Start of Records provided

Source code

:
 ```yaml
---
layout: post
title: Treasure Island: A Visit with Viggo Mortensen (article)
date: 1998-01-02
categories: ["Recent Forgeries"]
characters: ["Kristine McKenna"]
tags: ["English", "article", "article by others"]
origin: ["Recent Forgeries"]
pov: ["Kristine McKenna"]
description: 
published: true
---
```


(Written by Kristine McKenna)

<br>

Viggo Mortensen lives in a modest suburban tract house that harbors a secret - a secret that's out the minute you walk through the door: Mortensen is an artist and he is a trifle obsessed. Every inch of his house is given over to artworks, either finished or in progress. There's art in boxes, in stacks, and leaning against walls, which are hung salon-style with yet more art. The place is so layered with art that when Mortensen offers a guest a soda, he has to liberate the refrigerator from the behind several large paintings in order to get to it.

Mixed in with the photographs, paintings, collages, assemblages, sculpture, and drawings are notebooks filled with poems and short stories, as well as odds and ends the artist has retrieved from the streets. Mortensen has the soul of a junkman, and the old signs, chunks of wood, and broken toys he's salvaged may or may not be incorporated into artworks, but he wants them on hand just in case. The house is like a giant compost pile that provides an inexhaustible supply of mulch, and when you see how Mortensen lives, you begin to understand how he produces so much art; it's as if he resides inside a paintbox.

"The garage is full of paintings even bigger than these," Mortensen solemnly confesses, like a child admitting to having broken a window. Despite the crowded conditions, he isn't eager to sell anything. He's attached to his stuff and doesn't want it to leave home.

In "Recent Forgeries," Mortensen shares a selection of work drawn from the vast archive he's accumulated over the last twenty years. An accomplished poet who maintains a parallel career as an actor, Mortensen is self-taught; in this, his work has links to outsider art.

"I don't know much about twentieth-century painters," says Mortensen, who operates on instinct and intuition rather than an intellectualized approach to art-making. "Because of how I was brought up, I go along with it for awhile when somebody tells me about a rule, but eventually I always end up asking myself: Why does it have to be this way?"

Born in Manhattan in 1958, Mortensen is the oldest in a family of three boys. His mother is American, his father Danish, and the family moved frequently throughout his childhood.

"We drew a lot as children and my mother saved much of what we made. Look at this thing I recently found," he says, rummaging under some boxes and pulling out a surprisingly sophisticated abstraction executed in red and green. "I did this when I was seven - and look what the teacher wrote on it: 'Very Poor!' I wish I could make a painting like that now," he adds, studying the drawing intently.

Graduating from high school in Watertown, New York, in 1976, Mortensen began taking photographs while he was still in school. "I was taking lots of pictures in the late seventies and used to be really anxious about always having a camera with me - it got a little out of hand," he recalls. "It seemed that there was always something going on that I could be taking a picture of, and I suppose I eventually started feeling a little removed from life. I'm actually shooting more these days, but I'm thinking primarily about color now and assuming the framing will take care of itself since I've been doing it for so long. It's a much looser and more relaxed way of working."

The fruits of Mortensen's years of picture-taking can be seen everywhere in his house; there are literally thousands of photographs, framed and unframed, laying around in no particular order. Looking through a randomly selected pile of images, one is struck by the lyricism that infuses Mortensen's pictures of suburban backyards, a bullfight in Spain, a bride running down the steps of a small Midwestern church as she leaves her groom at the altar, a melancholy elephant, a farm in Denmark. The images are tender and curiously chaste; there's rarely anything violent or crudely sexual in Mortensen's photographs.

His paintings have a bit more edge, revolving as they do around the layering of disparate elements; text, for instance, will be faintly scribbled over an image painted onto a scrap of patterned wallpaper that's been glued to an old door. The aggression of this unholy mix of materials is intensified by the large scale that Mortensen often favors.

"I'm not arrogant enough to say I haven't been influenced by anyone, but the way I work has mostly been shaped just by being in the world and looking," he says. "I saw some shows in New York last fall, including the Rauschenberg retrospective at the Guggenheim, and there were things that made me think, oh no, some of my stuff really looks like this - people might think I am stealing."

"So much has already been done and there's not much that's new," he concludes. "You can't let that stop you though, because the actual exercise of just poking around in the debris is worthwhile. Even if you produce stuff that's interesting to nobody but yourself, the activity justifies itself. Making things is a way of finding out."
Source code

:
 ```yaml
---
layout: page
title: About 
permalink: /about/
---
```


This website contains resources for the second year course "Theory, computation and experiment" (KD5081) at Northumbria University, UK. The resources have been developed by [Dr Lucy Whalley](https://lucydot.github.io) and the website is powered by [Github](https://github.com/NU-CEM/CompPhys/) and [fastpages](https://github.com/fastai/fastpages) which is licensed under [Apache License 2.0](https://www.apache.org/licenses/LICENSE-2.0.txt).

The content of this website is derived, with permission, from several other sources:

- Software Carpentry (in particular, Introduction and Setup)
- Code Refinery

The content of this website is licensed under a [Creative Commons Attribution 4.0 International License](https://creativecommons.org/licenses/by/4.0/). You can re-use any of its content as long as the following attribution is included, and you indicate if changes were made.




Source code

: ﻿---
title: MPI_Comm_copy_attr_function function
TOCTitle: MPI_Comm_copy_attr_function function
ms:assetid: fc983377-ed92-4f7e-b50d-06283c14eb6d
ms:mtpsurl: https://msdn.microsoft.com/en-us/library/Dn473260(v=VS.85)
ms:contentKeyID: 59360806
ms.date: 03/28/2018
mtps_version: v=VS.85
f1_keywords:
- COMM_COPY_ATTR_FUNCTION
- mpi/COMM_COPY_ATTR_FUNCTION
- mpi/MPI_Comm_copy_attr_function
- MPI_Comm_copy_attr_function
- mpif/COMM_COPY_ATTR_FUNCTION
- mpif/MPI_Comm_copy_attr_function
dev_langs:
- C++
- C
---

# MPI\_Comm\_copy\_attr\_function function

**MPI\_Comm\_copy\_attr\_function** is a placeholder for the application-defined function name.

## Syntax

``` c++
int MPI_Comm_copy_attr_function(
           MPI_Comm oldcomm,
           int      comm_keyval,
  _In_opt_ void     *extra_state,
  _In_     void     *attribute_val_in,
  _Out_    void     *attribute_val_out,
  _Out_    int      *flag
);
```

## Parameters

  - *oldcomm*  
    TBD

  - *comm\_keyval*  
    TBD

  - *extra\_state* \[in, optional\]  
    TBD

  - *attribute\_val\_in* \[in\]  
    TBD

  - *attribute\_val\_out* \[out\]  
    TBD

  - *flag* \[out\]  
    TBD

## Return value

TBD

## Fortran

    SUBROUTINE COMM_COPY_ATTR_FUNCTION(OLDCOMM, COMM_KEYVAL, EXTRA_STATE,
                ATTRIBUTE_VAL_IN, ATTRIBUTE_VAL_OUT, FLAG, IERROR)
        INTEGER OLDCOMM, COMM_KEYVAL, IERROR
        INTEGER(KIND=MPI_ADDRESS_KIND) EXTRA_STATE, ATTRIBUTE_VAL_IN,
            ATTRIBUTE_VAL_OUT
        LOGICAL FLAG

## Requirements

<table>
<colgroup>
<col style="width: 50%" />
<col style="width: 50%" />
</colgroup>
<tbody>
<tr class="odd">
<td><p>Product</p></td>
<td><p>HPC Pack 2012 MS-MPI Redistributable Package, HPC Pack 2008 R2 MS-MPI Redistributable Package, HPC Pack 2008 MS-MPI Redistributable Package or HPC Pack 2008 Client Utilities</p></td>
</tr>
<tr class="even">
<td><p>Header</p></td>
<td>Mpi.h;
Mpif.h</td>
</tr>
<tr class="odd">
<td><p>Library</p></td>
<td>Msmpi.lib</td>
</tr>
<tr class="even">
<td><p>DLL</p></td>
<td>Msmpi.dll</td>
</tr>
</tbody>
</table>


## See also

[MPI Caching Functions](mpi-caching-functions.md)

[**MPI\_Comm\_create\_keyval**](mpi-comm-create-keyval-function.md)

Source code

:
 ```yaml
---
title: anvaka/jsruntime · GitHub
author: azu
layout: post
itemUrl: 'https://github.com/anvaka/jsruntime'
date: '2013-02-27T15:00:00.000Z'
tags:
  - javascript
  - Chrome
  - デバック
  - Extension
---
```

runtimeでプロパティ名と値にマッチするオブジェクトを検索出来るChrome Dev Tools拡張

End of Records provided

▶ _What is required_: Of the lines above, retype only those from the line containing "Born in Manhattan" through the line containing "the drawing intently.", including both, exactly.

▶ _Exercise result_:
Born in Manhattan in 1958, Mortensen is the oldest in a family of three boys. His mother is American, his father Danish, and the family moved frequently throughout his childhood.

"We drew a lot as children and my mother saved much of what we made. Look at this thing I recently found," he says, rummaging under some boxes and pulling out a surprisingly sophisticated abstraction executed in red and green. "I did this when I was seven - and look what the teacher wrote on it: 'Very Poor!' I wish I could make a painting like that now," he adds, studying the drawing intently.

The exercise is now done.